> [Data extracts]

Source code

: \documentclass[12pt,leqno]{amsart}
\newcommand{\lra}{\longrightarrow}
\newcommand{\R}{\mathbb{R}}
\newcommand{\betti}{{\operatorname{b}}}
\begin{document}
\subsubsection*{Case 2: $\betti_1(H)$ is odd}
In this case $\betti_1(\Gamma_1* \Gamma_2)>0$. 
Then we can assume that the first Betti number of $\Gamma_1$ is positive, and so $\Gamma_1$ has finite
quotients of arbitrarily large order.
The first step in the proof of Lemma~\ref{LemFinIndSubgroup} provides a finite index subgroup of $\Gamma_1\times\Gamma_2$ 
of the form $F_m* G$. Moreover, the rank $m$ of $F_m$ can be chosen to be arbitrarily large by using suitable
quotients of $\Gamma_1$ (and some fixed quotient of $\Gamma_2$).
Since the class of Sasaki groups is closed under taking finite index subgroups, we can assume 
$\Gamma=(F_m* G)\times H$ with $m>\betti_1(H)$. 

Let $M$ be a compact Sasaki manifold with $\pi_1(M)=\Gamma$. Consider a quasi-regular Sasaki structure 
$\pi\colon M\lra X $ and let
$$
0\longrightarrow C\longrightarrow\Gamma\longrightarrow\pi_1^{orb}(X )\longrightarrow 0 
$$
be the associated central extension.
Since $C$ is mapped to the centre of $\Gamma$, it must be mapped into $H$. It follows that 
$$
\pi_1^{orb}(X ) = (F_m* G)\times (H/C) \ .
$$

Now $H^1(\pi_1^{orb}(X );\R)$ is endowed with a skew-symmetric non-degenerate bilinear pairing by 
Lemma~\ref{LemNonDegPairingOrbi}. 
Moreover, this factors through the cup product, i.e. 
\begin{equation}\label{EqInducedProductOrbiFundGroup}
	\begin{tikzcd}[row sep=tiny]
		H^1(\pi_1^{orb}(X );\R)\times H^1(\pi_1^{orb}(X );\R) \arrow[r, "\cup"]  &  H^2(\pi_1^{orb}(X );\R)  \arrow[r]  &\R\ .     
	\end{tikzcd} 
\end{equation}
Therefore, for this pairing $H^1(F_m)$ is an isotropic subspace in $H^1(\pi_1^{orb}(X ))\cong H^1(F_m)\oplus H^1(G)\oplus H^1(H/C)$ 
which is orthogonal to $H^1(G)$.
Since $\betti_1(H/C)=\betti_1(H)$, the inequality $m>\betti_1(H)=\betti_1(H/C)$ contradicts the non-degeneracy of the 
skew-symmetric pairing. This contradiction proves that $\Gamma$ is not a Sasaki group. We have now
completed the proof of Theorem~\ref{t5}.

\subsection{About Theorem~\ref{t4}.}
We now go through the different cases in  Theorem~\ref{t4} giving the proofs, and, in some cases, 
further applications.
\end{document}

> [What is required] A count is needed of the lines in this data that contain "Theorem"; give the number and no other text.

> [Task solution] 3